There definitely are less competitive soccer teams at good academic schools. Bard particularly comes to mind, but have a look at Skidmore, Vassar and Trinity as well.
The process is not over yet. There are a lot of excellent small schools. For example, Washington & Lee in Va. My D got an email from their coach after a showcase in early December saying that he saw her play and they had one spot left. She had already committed somewhere, but that would have been a great option.
There will be the inevitable musical chairs as the 1/2/3’s pick their school when they were on several schools’ lists. Do the coaches at the schools where your S is on the depth chart at 4/5/6 give him any hope?

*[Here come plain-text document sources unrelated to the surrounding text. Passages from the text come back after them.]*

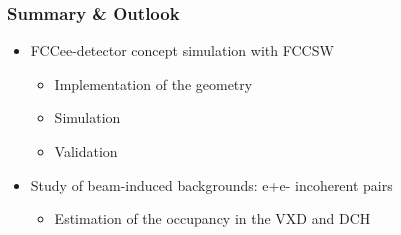 \documentclass[hyperref={colorlinks=true,pdfpagelabels=false,linkcolor=black}, xcolor=dvipsnames,10pt]{beamer}
\begin{document}
\label{lastslide}
\begin{frame}
  \frametitle{Summary \& Outlook}
  
	\begin{itemize}
	 \item FCCee-detector concept simulation with FCCSW \vspace{0.2cm}
	 	\begin{itemize}
	  	\item Implementation of the geometry \vspace{0.2cm}
	  	\item Simulation \vspace{0.2cm}
	  	\item Validation \vspace{0.5cm}
	  	\end{itemize}
	\item Study of beam-induced backgrounds: e+e- incoherent pairs \vspace{0.2cm}
		\begin{itemize}
	  	\item Estimation of the occupancy in the VXD and DCH
	  	\end{itemize}
  \end{itemize}

\end{frame}
\end{document}
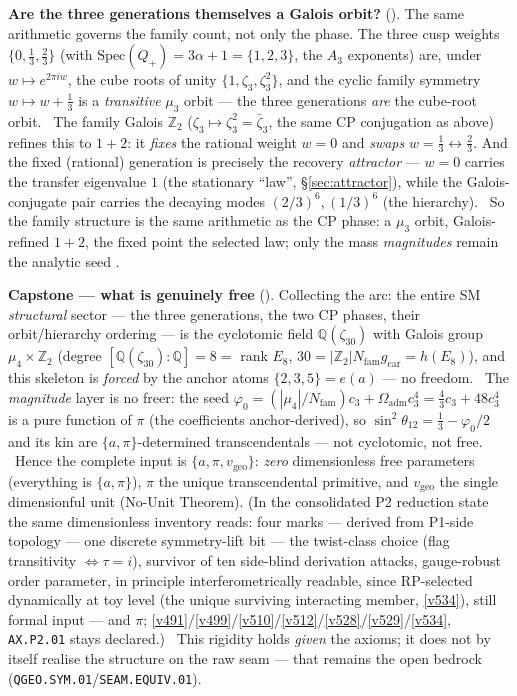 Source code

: \documentclass[11pt,a4paper]{article}
\newcommand{\cthree}{c_3}
\newcommand{\phiz}{\varphi_0}
\newcommand{\gcar}{g_{\mathrm{car}}}
\newcommand{\Nfam}{N_{\mathrm{fam}}}
\newcommand{\Z}{\mathbb Z}
\begin{document}
\par\smallskip\noindent\textbf{Are the three generations themselves a Galois orbit?}
(). The same arithmetic governs the family count, not only the phase. The three cusp
weights $\{0,\tfrac13,\tfrac23\}$ (with $\mathrm{Spec}(Q_+)=3\alpha+1=\{1,2,3\}$, the $A_3$ exponents) are, under
$w\mapsto e^{2\pi i w}$, the cube roots of unity $\{1,\zeta_3,\zeta_3^2\}$, and the cyclic family symmetry
$w\mapsto w+\tfrac13$ is a \emph{transitive} $\mu_3$ orbit --- the three generations \emph{are} the cube-root orbit.
\mE\ The family Galois $\Z_2$ ($\zeta_3\mapsto\zeta_3^2=\bar\zeta_3$, the same CP conjugation as above) refines this
to $1{+}2$: it \emph{fixes} the rational weight $w=0$ and \emph{swaps} $w=\tfrac13\leftrightarrow\tfrac23$. And the
fixed (rational) generation is precisely the recovery \emph{attractor} --- $w=0$ carries the transfer eigenvalue $1$
(the stationary ``law'', \S\ref{sec:attractor}), while the Galois-conjugate pair carries the decaying modes
$(2/3)^6,(1/3)^6$ (the hierarchy). \mE\ So the family structure is the same arithmetic as the CP phase: a $\mu_3$
orbit, Galois-refined $1{+}2$, the fixed point the selected law; only the mass \emph{magnitudes} remain the analytic
seed \mC.

\par\smallskip\noindent\textbf{Capstone --- what is genuinely free} ().
Collecting the arc: the entire SM \emph{structural} sector --- the three generations, the two CP phases, their
orbit/hierarchy ordering --- is the cyclotomic field $\mathbb Q(\zeta_{30})$ with Galois group $\mu_4\times\Z_2$
(degree $[\mathbb Q(\zeta_{30}){:}\mathbb Q]=8=$ rank $E_8$, $30=|\Z_2|\Nfam\gcar=h(E_8)$), and this skeleton is
\emph{forced} by the anchor atoms $\{2,3,5\}=e(a)$ --- no freedom. \mE\ The \emph{magnitude} layer is no freer: the
seed $\phiz=(|\mu_4|/\Nfam)\cthree+\Omega_{\mathrm{adm}}\cthree^4=\tfrac43\cthree+48\cthree^4$ is a pure function of
$\pi$ (the coefficients anchor-derived), so $\sin^2\theta_{12}=\tfrac13-\phiz/2$ and its kin are
$\{a,\pi\}$-determined transcendentals --- not cyclotomic, not free. \mE\ Hence the complete input is
$\{a,\pi,v_{\mathrm{geo}}\}$: \emph{zero} dimensionless free parameters (everything is $\{a,\pi\}$), $\pi$ the unique
transcendental primitive, and $v_{\mathrm{geo}}$ the single dimensionful unit (No-Unit Theorem). (In the
consolidated P2 reduction state the same dimensionless inventory reads: four marks --- derived from
P1-side topology --- one discrete symmetry-lift bit --- the twist-class choice (flag transitivity
$\iff\tau=i$), survivor of ten side-blind derivation attacks, gauge-robust order parameter, in
principle interferometrically readable, since RP-selected dynamically at toy level (the unique
surviving interacting member, \vref{v534}), still formal input --- and $\pi$;
\vref{v491}/\vref{v499}/\vref{v510}/\vref{v512}/\vref{v528}/\vref{v529}/\vref{v534},
\texttt{AX.P2.01} stays declared.) \mO\ This rigidity
holds \emph{given} the axioms; it does not by itself realise the structure on the raw seam --- that remains the open
bedrock (\texttt{QGEO.SYM.01}/\texttt{SEAM.EQUIV.01}).
\end{document}
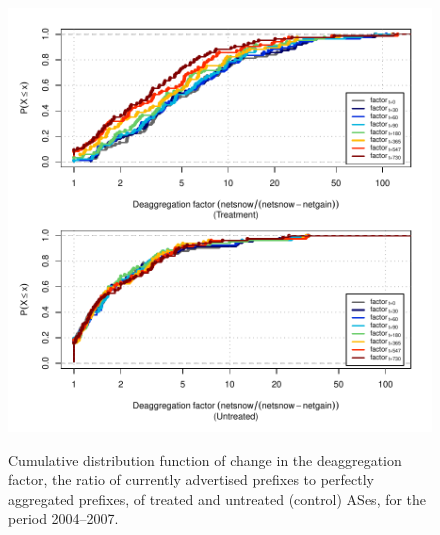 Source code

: \begin{figure}[H]
\begin{centering}
\begin{singlespace}
    \includegraphics[width=6in]
    {figures/behavior-deagg_factor-2004_2007-corr.pdf}
    \vspace{-2em}\\
    \caption{Cumulative distribution function of change in the deaggregation
    factor, the ratio of currently advertised prefixes to perfectly aggregated
    prefixes, of treated and untreated (control) ASes, for the period
    2004--2007.}
\end{singlespace}
\end{centering}
\end{figure}
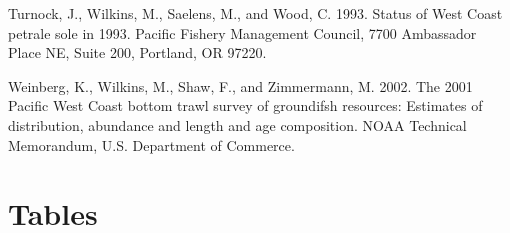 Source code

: \documentclass[12pt,]{article}
\begin{document}
\hypertarget{ref-turnock_status_1993}{}
Turnock, J., Wilkins, M., Saelens, M., and Wood, C. 1993. Status of West
Coast petrale sole in 1993. Pacific Fishery Management Council, 7700
Ambassador Place NE, Suite 200, Portland, OR 97220.

\hypertarget{ref-weinberg_2001_2002}{}
Weinberg, K., Wilkins, M., Shaw, F., and Zimmermann, M. 2002. The 2001
Pacific West Coast bottom trawl survey of groundifsh resources:
Estimates of distribution, abundance and length and age composition.
NOAA Technical Memorandum, U.S. Department of Commerce.

\newpage

\section{Tables}\label{tables}
\end{document}
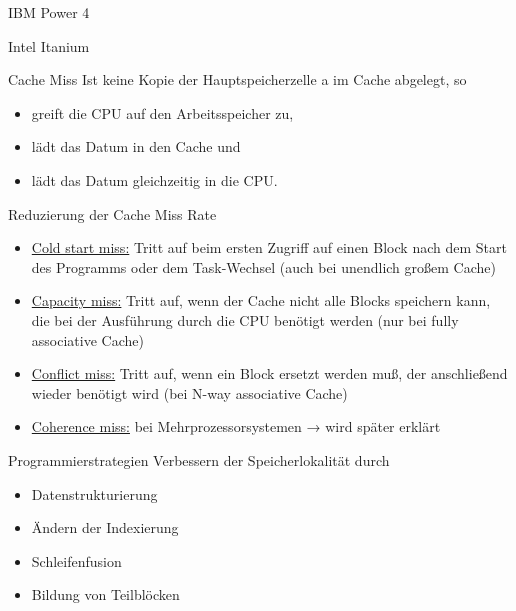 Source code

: \begin{bonus}[Cache]{IBM Power 4}

\end{bonus}

\begin{bonus}[Cache]{Intel Itanium}

\end{bonus}

\begin{defi}{Cache Miss}
    Ist keine Kopie der Hauptspeicherzelle a im Cache abgelegt, so
    \begin{itemize}
        \item greift die CPU auf den Arbeitsspeicher zu,
        \item lädt das Datum in den Cache und
        \item lädt das Datum gleichzeitig in die CPU.
    \end{itemize}
\end{defi}

\begin{defi}{Reduzierung der Cache Miss Rate}
    \begin{itemize}
        \item \underline{Cold start miss:} Tritt auf beim ersten Zugriff auf einen Block nach dem Start des Programms oder dem Task-Wechsel (auch bei unendlich großem Cache)
        \item \underline{Capacity miss:} Tritt auf, wenn der Cache nicht alle Blocks speichern kann, die bei der Ausführung durch die CPU benötigt werden (nur bei fully associative Cache)
        \item \underline{Conflict miss:} Tritt auf, wenn ein Block ersetzt werden muß, der anschließend wieder benötigt wird (bei N-way associative Cache)
        \item \underline{Coherence miss:} bei Mehrprozessorsystemen → wird später erklärt
    \end{itemize}
\end{defi}

\begin{defi}{Programmierstrategien}
    Verbessern der Speicherlokalität durch
    \begin{itemize}[\ldots]
        \item Datenstrukturierung
        \item Ändern der Indexierung
        \item Schleifenfusion
        \item Bildung von Teilblöcken
    \end{itemize}
\end{defi}

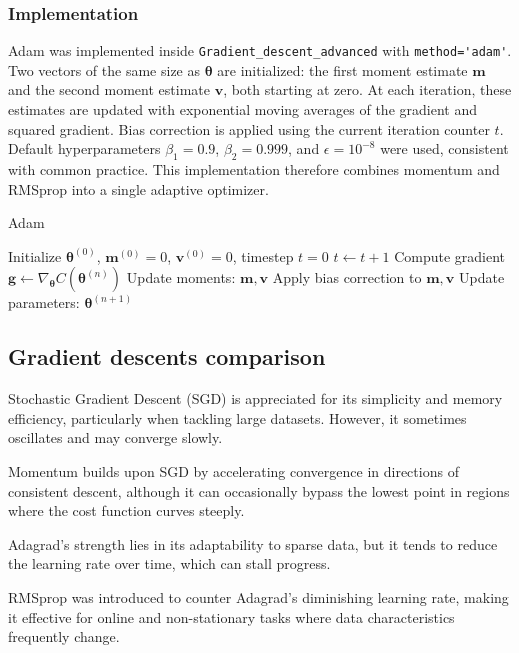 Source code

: \documentclass[
 reprint,            %
 amsmath,amssymb,
 aps,
]{revtex4-2}
\begin{document}
\subsubsection{Implementation}

Adam was implemented inside \verb|Gradient_descent_advanced| with \verb|method='adam'|. Two vectors of the same size as $\boldsymbol{\theta}$ are initialized: the first moment estimate $\mathbf{m}$ and the second moment estimate $\mathbf{v}$, both starting at zero. At each iteration, these estimates are updated with exponential moving averages of the gradient and squared gradient. Bias correction is applied using the current iteration counter $t$.
Default hyperparameters $\beta_1=0.9$, $\beta_2=0.999$, and $\epsilon=10^{-8}$ were used, consistent with common practice. This implementation therefore combines momentum and RMSprop into a single adaptive optimizer.
\begin{algorithm}[H]
\caption{Adam}
\begin{algorithmic}[1]
\State Initialize $\boldsymbol{\theta}^{(0)}$, $\mathbf{m}^{(0)}=0$, $\mathbf{v}^{(0)}=0$, timestep $t=0$
\State $t \gets t+1$
\State Compute gradient $\mathbf{g} \gets \nabla_{\boldsymbol{\theta}} C(\boldsymbol{\theta}^{(n)})$
\State Update moments: $\mathbf{m}, \mathbf{v}$
\State Apply bias correction to $\mathbf{m}, \mathbf{v}$
\State Update parameters: $\boldsymbol{\theta}^{(n+1)}$
\EndFor
\end{algorithmic}
\end{algorithm}

\subsection{Gradient descents comparison}
Stochastic Gradient Descent (SGD) is appreciated for its simplicity and memory efficiency, particularly when tackling large datasets. However, it sometimes oscillates and may converge slowly. 

Momentum builds upon SGD by accelerating convergence in directions of consistent descent, although it can occasionally bypass the lowest point in regions where the cost function curves steeply. 

Adagrad's strength lies in its adaptability to sparse data, but it tends to reduce the learning rate over time, which can stall progress. 

RMSprop was introduced to counter Adagrad's diminishing learning rate, making it effective for online and non-stationary tasks where data characteristics frequently change. 
\end{document}

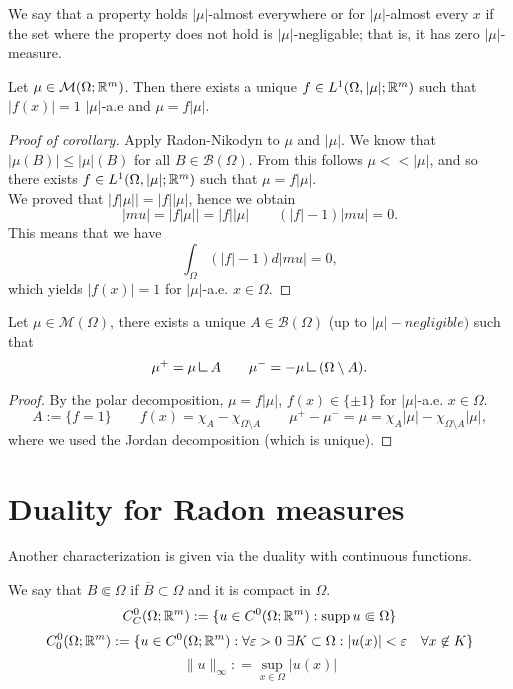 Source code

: \begin{definition} We say that a property holds $|\mu|$-almost everywhere or for
$|\mu|$-almost every $x$ if the set where the property does not hold is
$|\mu|$-negligable; that is, it has zero $|\mu|$-measure.
\end{definition}

\begin{corollary}
Let $\mu \in \mathcal{M}(\Omega;\mathbb{R}^m)$. Then there exists a unique $f \in
L^1(\Omega,|\mu|;\mathbb{R}^m)$ such that $|f(x)| =1 $ $|\mu|$-a.e and $\mu = f|\mu|$.
\end{corollary}

\begin{proof}[Proof of corollary]
Apply Radon-Nikodyn to $\mu$ and $|\mu|$. We know that 
\(
|\mu(B)| \leq |\mu|(B) 
\)
for all $B \in \mathcal{B}(\Omega)$. From this follows $\mu << |\mu|$, and so there exists $f \in L^{1}(\Omega, |\mu|; \mathbb{R}^{m})$ such that $\mu = f|\mu|$.
\\
We proved that $|f|\mu|| = |f||\mu|$, hence we obtain
\[
|mu| = |f|\mu|| = |f||\mu|
\qquad 
(|f| - 1)|mu| = 0.
\]
This means that we have
\[
\int_{\Omega}(|f| - 1)d|mu| = 0,
\]
which yields $|f(x)| =1$ for $|\mu|$-a.e. $x \in \Omega$. 
\end{proof}

\begin{corollary}
Let $\mu \in \mathcal{M}(\Omega)$, there exists a unique $A \in
\mathcal{B}(\Omega)$ (up to $|\mu|-negligible)$ such that 
\[
\mu^+ = \mu \res A
\qquad 
\mu^- = -\mu \res (\Omega \setminus A).
\]
\end{corollary}
\begin{proof}
By the polar decomposition, $\mu = f|\mu|$, $f(x) \in \{\pm 1\}$ for
$|\mu|$-a.e. $x\in\Omega$.
\[
A:= \{f =1 \} 
\qquad 
f(x) = \chi_A - \chi_{\Omega\setminus A}
\qquad
\mu^+ - \mu^- = \mu = \chi_A |\mu| - \chi_{\Omega\setminus A} |\mu|,
\]
where we used the Jordan decomposition (which is unique).
\end{proof}

\section{Duality for Radon measures}

Another characterization is given via the duality with continuous functions.

\begin{definition}
We say that $B \Subset \Omega$ if $\overline{B} \subset \Omega$ and it is
compact in $\Omega$.
\[
C^0_C(\Omega; \mathbb{R}^m) := \{u \in C^0(\Omega;\mathbb{R}^m) : \operatorname{supp} u \Subset \Omega \}
\]
\[
C^0_0(\Omega; \mathbb{R}^m) := \{u \in C^0(\Omega;\mathbb{R}^m) : \forall \varepsilon > 0 \
\exists K \subset \Omega: |u(x)| < \varepsilon \quad \forall x \not\in K 
\}
\]
\[
\|u\|_{\infty} : = \sup_{x \in \Omega} |u(x)|
\]
\end{definition}


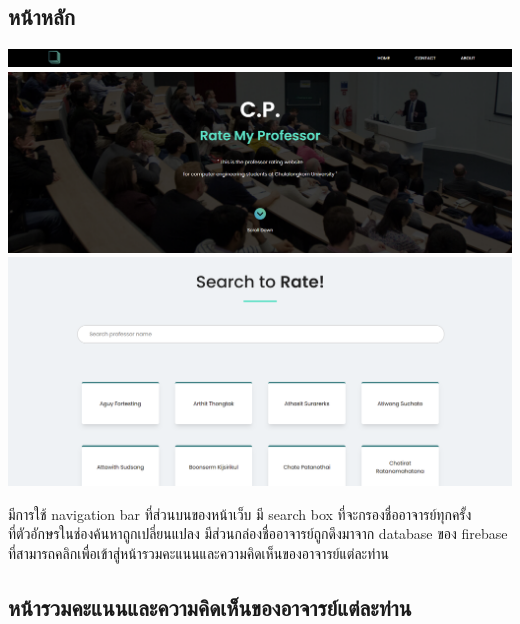 \documentclass[17pt]{extarticle}
\begin{document}
\subsection{หน้าหลัก}
\begin{center}
    \includegraphics[scale=0.4]{topbar.png}\\
    \includegraphics[scale=0.4]{frontpage.png}\\
    \includegraphics[scale=0.4]{proflist.png}
\end{center}
\par มีการใช้ navigation bar ที่ส่วนบนของหน้าเว็บ มี search box ที่จะกรองชื่ออาจารย์ทุกครั้ง\\
ที่ตัวอักษรในช่องค้นหาถูกเปลี่ยนแปลง มีส่วนกล่องชื่ออาจารย์ถูกดึงมาจาก database ของ firebase
ที่สามารถคลิกเพื่อเข้าสู่หน้ารวมคะแนนและความคิดเห็นของอาจารย์แต่ละท่าน

\subsection{หน้ารวมคะแนนและความคิดเห็นของอาจารย์แต่ละท่าน}
\end{document}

IMO, he should not compromise his academic goals. Club or intramurals could be a good thing. You play your sport, commitment is much more flexible and he’ll likely be the “star” vs standing on the sidelines, maybe getting a few meaningless minutes here and there as an underclassman.
Washington and Lee isn’t a great example for men’s soccer. The OP needs to be targeting weaker teams, and W&L is ranked 11th in the nation.
Another school is the Oxford campus of Emory. Since it’s a 2 year campus they play other 2 year schools. In 2019 they won the regional championship and went to the national championship, so it’s a lot of fun. They do recruit to some degree. The coach is great. The level of soccer is not hugely high.
ETA has your son gotten prereads at the NESCACs? If no, that’s important information. Take any school that hasn’t offered a preread off the table. If he has gotten prereads, then there’s more hope. I still would be targeting some weaker teams at good academic schools now. (Carleton and maybe Macalester would be good to look at as well).
At the parent meeting coach Elias of Middlebury told us he had 50 prereads he could offer, and 6 slots. I would guess the other NESCACs are similar.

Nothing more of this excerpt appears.